You may have read the news that Julia Fischer was chosen to receive the 2007 Artist of the Year award by Gramophone. Ironically, at just 24 years old, she is 7 years younger than the winner of the Young Artist of the Year award, conductor Vasily Petrenko. To celebrate, here is a look back at some of the fawning things we have written about the sound of Fischer's violin here at Ionarts.

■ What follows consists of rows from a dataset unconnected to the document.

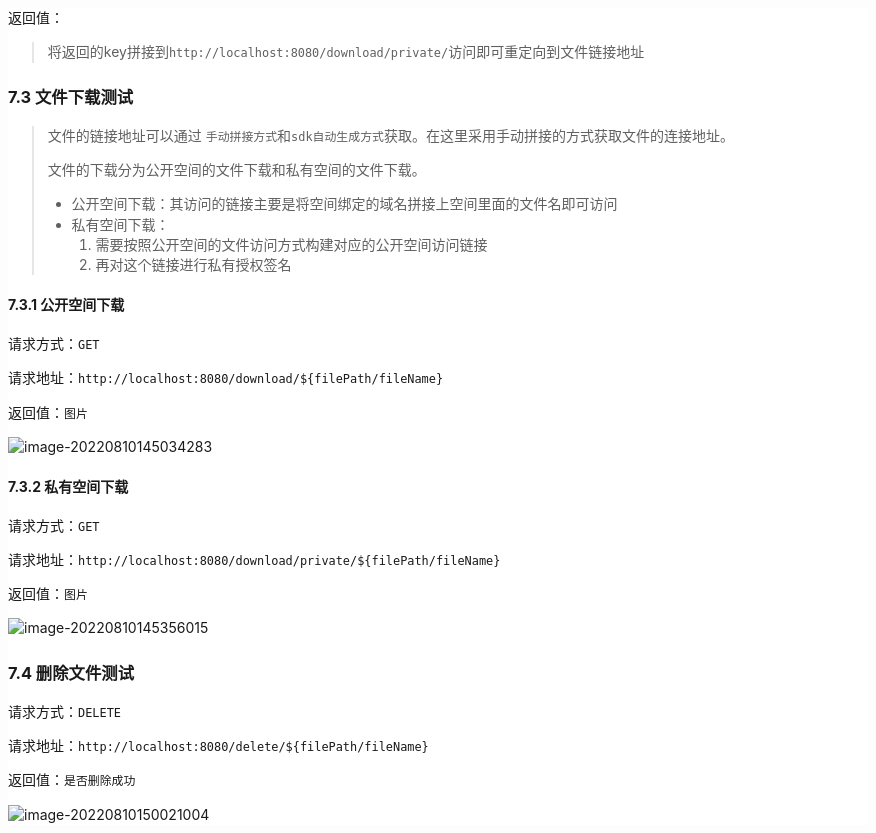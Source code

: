 返回值：	

> 将返回的key拼接到`http://localhost:8080/download/private/`访问即可重定向到文件链接地址

### 7.3 文件下载测试

> 文件的链接地址可以通过 `手动拼接方式`和`sdk自动生成方式`获取。在这里采用手动拼接的方式获取文件的连接地址。
>
> 文件的下载分为公开空间的文件下载和私有空间的文件下载。
>
> - 公开空间下载：其访问的链接主要是将空间绑定的域名拼接上空间里面的文件名即可访问
> - 私有空间下载：
>   1. 需要按照公开空间的文件访问方式构建对应的公开空间访问链接
>   2. 再对这个链接进行私有授权签名

#### 7.3.1 公开空间下载

请求方式：`GET`

请求地址：`http://localhost:8080/download/${filePath/fileName}`

返回值：`图片`

![image-20220810145034283](https://83-cloud-space.oss-cn-shenzhen.aliyuncs.com/File/HaloFile/202208101450473.png)

#### 7.3.2 私有空间下载

请求方式：`GET`

请求地址：`http://localhost:8080/download/private/${filePath/fileName}`

返回值：`图片`

![image-20220810145356015](https://83-cloud-space.oss-cn-shenzhen.aliyuncs.com/File/HaloFile/202208101453187.png)

### 7.4 删除文件测试

请求方式：`DELETE`

请求地址：`http://localhost:8080/delete/${filePath/fileName}`

返回值：`是否删除成功`

![image-20220810150021004](https://83-cloud-space.oss-cn-shenzhen.aliyuncs.com/File/HaloFile/202208101500158.png)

Jens F. Laurson, Khachaturian Concerto with the NSO (March 16, 2007):
Her playing is neither showy nor ever-pushing emotional boundaries; it convinces by sheer quality and that air of irreproachability that lends, if anything, a cool touch to her tone. It was, especially in the Andante sostenuto, of such beauty that it had to be admired, even if not necessarily fallen in love with. [...] With performances like this one, or last year’s with the Baltimore Symphony Orchestra (in the Beethoven concerto with Temirkanov conducting), she is well on her way to becoming one of the world’s foremost violinists. The chance to hear her should not be missed.Charles T. Downey, Recording of Tchaikovsky Concerto (January 4, 2007):
Once again, Julia Fischer has exceeded expectations. [Her] technique is ferocious, heard in spades live and in recordings, and the fire in her playing on this disc is unquenchable, especially in the concerto's third movement (Finale: Allegro vivacissimo). However, what really stands out after repeated listening is the subtlety of her soft playing, as in the eerily ethereal cadenza to the first movement (Allegro moderato), and the admirable taste in how she crafts each movement with daring strength and spidery grace.CTD, Recording of Mozart Concerti (November 16, 2006):
[S]he has composed her own cadenzas and added her own ornamentation (in the booklet, she shares credit for their composition with Yakov Kreizberg). On a purely technical level, Julia Fischer is on par with the more experienced Anne-Sophie Mutter. However, this recording provides what Jens found lacking in Mutter's performances, in which technical flair seemed "blatant and gratuitous virtuosity in a work that has natural beauty to offer" (as Jens described Mutter's reading of no. 4). Fischer's playing is guileless, which is certainly not to say unsensitive or square.JFL, Beethoven Concerto with the BSO (May 26, 2006):
[Fischer] is building her career judiciously, step by step with great care, some well-applied self-restraint, and what seems an immaculate intellectual grasp. This was an example of 45 minutes of music-making as it should be – and the audience sensed it: the longest standing ovation and sustained applause (did anyone at all sneak out into intermission?) I have witnessed at Meyerhoff Hall forced an encore out of her: Paganini’s Caprice No. 2 in B Minor; delicately sawed out of the musical material if perhaps not ideally prepared.CTD, Recording of the Solo Bach Works (November 17, 2005):
For a consistently beautiful tone production, you would be better off buying the Julia Fischer recording. [T]he youthful idealism of the recording -- and the rich tone of Fischer's 1750 Guadagnini violin -- hooked me.You will have the chance to hear Julia Fischer later this month, when she appears with Yuri Temirkanov and the St. Petersburg Philharmonic in a concert at the Kennedy Center, sponsored by Washington Performing Arts Society (October 23, 8 pm). She will play the Beethoven violin concerto -- will it be a repeat of her stunning performance of that work with the BSO? You have to be there to find out. Tickets remain.